TASK TO CARRY OUT: Read the records below and report each line in which "details" occurs.

Start of Block

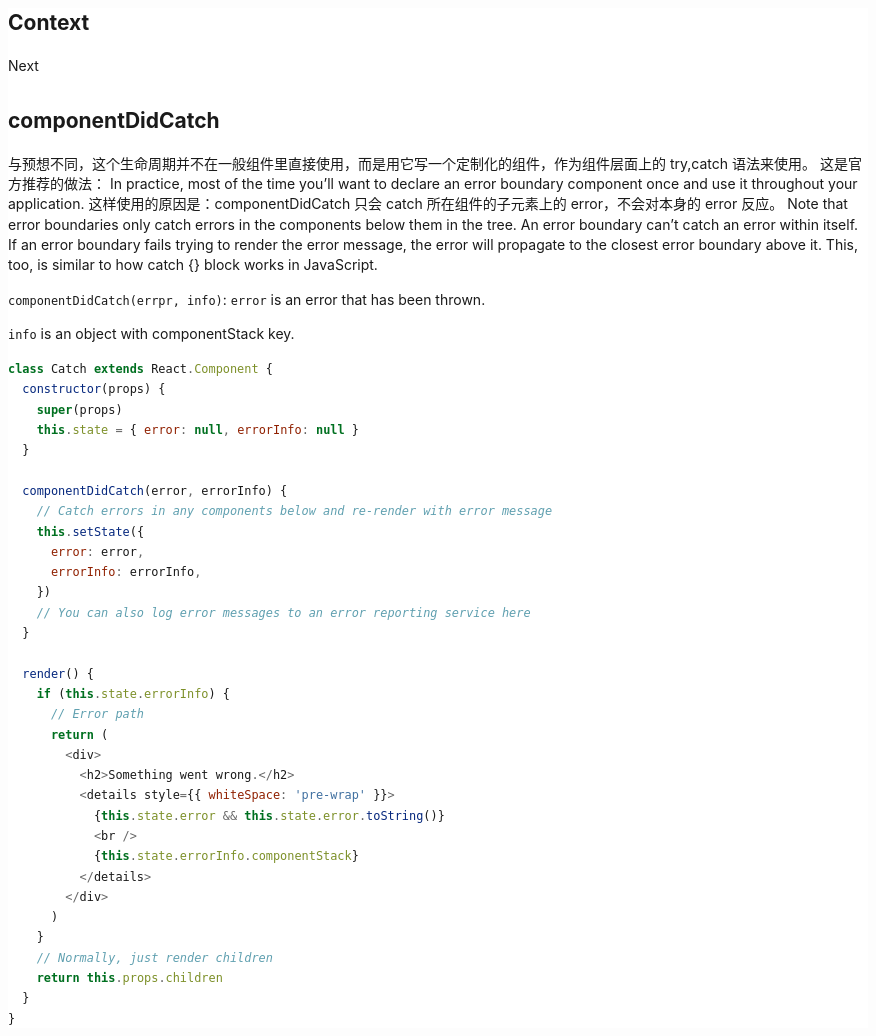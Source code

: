 ## Context

Next

## componentDidCatch

与预想不同，这个生命周期并不在一般组件里直接使用，而是用它写一个定制化的<Catch />组件，作为组件层面上的 try,catch 语法来使用。
这是官方推荐的做法： In practice, most of the time you’ll want to declare an error boundary component once and use it throughout your application.
这样使用的原因是：componentDidCatch 只会 catch 所在组件的子元素上的 error，不会对本身的 error 反应。
Note that error boundaries only catch errors in the components below them in the tree. An error boundary can’t catch an error within itself. If an error boundary fails trying to render the error message, the error will propagate to the closest error boundary above it. This, too, is similar to how catch {} block works in JavaScript.

`componentDidCatch(errpr, info)`:
`error` is an error that has been thrown.

`info` is an object with componentStack key.

```js
class Catch extends React.Component {
  constructor(props) {
    super(props)
    this.state = { error: null, errorInfo: null }
  }

  componentDidCatch(error, errorInfo) {
    // Catch errors in any components below and re-render with error message
    this.setState({
      error: error,
      errorInfo: errorInfo,
    })
    // You can also log error messages to an error reporting service here
  }

  render() {
    if (this.state.errorInfo) {
      // Error path
      return (
        <div>
          <h2>Something went wrong.</h2>
          <details style={{ whiteSpace: 'pre-wrap' }}>
            {this.state.error && this.state.error.toString()}
            <br />
            {this.state.errorInfo.componentStack}
          </details>
        </div>
      )
    }
    // Normally, just render children
    return this.props.children
  }
}
```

End of Block

ANSWER FOR THE TASK:
          <details style={{ whiteSpace: 'pre-wrap' }}>
          </details>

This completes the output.